Friday, 10 April 2009

The Uncommon Reader - Alan Bennett

Read: September 2007

Oh, such a fabulous premise for a book: Walking her corgis one night the Queen stumbles upon a mobile library. Not wanting to seem rude she borrows a book, and then another. Soon she has been bitten by the bug and finds herself reading whenever she gets a moment. She becomes adept at reading in the car while waving at the public with her free hand and seems to be neglecting her once impeccably performed duties. She reads capriciously and diversely, everything from Proust to Vikram Seth and soon the seditious world of literature has her questioning her life and the political world around her. She forces books upon the obsequious Prime Minister and is disappointed that the French President cannot answer her questions on the obscure playwright and novelist Jean Genet.

This is a devilishly funny book, an absolute joy for any lover of reading who wonders what the world would be like if more people in power read for themselves. In his portrayal of the Queen, Alan Bennett has traversed a minefield skilfully and created a character who is both eminently believable and endearingly lovable. If the Queen has ever enjoyed living vicariously then she can have had few such escapades as the one she enjoys here. If it was up to me this delightful portrayal of joyous rebellion would have the Queen, and everyone else, reaching for a book in each and every spare minute of the day.

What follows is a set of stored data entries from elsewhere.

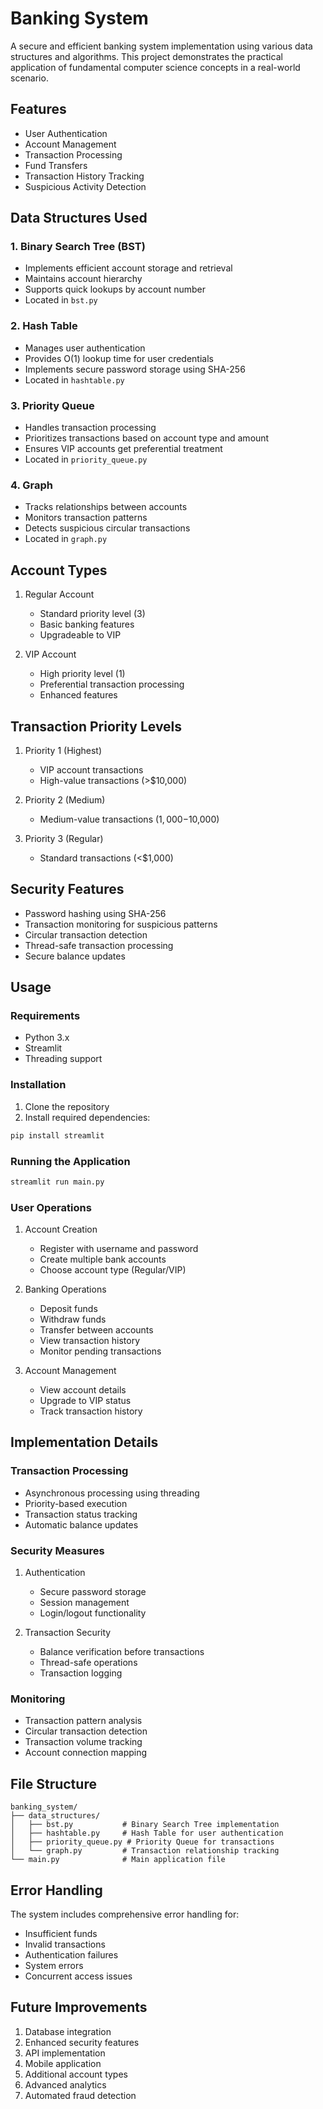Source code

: # Banking System

A secure and efficient banking system implementation using various data structures and algorithms. This project demonstrates the practical application of fundamental computer science concepts in a real-world scenario.

## Features

- User Authentication
- Account Management
- Transaction Processing
- Fund Transfers
- Transaction History Tracking
- Suspicious Activity Detection

## Data Structures Used

### 1. Binary Search Tree (BST)
- Implements efficient account storage and retrieval
- Maintains account hierarchy
- Supports quick lookups by account number
- Located in `bst.py`

### 2. Hash Table
- Manages user authentication
- Provides O(1) lookup time for user credentials
- Implements secure password storage using SHA-256
- Located in `hashtable.py`

### 3. Priority Queue
- Handles transaction processing
- Prioritizes transactions based on account type and amount
- Ensures VIP accounts get preferential treatment
- Located in `priority_queue.py`

### 4. Graph
- Tracks relationships between accounts
- Monitors transaction patterns
- Detects suspicious circular transactions
- Located in `graph.py`

## Account Types

1. Regular Account
   - Standard priority level (3)
   - Basic banking features
   - Upgradeable to VIP

2. VIP Account
   - High priority level (1)
   - Preferential transaction processing
   - Enhanced features

## Transaction Priority Levels

1. Priority 1 (Highest)
   - VIP account transactions
   - High-value transactions (>$10,000)

2. Priority 2 (Medium)
   - Medium-value transactions ($1,000-$10,000)

3. Priority 3 (Regular)
   - Standard transactions (<$1,000)

## Security Features

- Password hashing using SHA-256
- Transaction monitoring for suspicious patterns
- Circular transaction detection
- Thread-safe transaction processing
- Secure balance updates

## Usage

### Requirements
- Python 3.x
- Streamlit
- Threading support

### Installation
1. Clone the repository
2. Install required dependencies:
```bash
pip install streamlit
```

### Running the Application
```bash
streamlit run main.py
```

### User Operations
1. Account Creation
   - Register with username and password
   - Create multiple bank accounts
   - Choose account type (Regular/VIP)

2. Banking Operations
   - Deposit funds
   - Withdraw funds
   - Transfer between accounts
   - View transaction history
   - Monitor pending transactions

3. Account Management
   - View account details
   - Upgrade to VIP status
   - Track transaction history

## Implementation Details

### Transaction Processing
- Asynchronous processing using threading
- Priority-based execution
- Transaction status tracking
- Automatic balance updates

### Security Measures
1. Authentication
   - Secure password storage
   - Session management
   - Login/logout functionality

2. Transaction Security
   - Balance verification before transactions
   - Thread-safe operations
   - Transaction logging

### Monitoring
- Transaction pattern analysis
- Circular transaction detection
- Transaction volume tracking
- Account connection mapping

## File Structure

```
banking_system/
├── data_structures/
│   ├── bst.py           # Binary Search Tree implementation
│   ├── hashtable.py     # Hash Table for user authentication
│   ├── priority_queue.py # Priority Queue for transactions
│   └── graph.py         # Transaction relationship tracking
└── main.py              # Main application file
```


## Error Handling

The system includes comprehensive error handling for:
- Insufficient funds
- Invalid transactions
- Authentication failures
- System errors
- Concurrent access issues

## Future Improvements

1. Database integration
2. Enhanced security features
3. API implementation
4. Mobile application
5. Additional account types
6. Advanced analytics
7. Automated fraud detection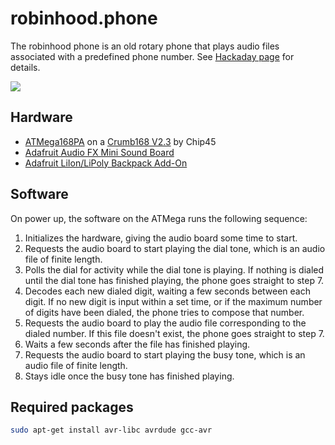 # robinhood.phone

The robinhood phone is an old rotary phone that plays audio files associated with a predefined phone
number. See [Hackaday page](https://hackaday.io/project/178458-robinhoodphone) for details.

[![](http://img.youtube.com/vi/xx1U7tg0Cz8/0.jpg)](http://www.youtube.com/watch?v=xx1U7tg0Cz8 "")

## Hardware

- [ATMega168PA](https://ww1.microchip.com/downloads/en/DeviceDoc/Atmel-9223-Automotive-Microcontrollers-ATmega48PA-ATmega88PA-ATmega168PA_Datasheet.pdf) on a [Crumb168 V2.3](https://www.terraelectronica.ru/pdf/show?pdf_file=%252Fz%252FDatasheet%252FA%252FAVR-CRUMB168-USB.pdf) by Chip45
- [Adafruit Audio FX Mini Sound Board](https://www.adafruit.com/product/2341)
- [Adafruit LiIon/LiPoly Backpack Add-On](https://www.adafruit.com/product/2124)

## Software

On power up, the software on the ATMega runs the following sequence:
1. Initializes the hardware, giving the audio board some time to start.
2. Requests the audio board to start playing the dial tone, which is an audio file of finite length.
3. Polls the dial for activity while the dial tone is playing. If nothing is dialed until the dial tone has finished playing, the phone goes straight to step 7.
4. Decodes each new dialed digit, waiting a few seconds between each digit. If no new digit is input within a set time, or if the maximum number of digits have been dialed, the phone tries to compose that number.
5. Requests the audio board to play the audio file corresponding to the dialed number. If this file doesn't exist, the phone goes straight to step 7.
6. Waits a few seconds after the file has finished playing.
7. Requests the audio board to start playing the busy tone, which is an audio file of finite length.
8. Stays idle once the busy tone has finished playing.

## Required packages

```bash
sudo apt-get install avr-libc avrdude gcc-avr
```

There is absolutely nothing to dislike in this humorous and well conceived novella. It is a short and enjoyable read, crammed with little anecdotes and facts which will be of interest to anyone fascinated by the world of books. Indeed, if you have already fallen for the vast world of literature then you will be rubbing your hands with glee at this celebration of reading in all its forms.

I cannot think of a better way to spend a couple of hours than devouring The Uncommon Reader. It is a book which everyone should read.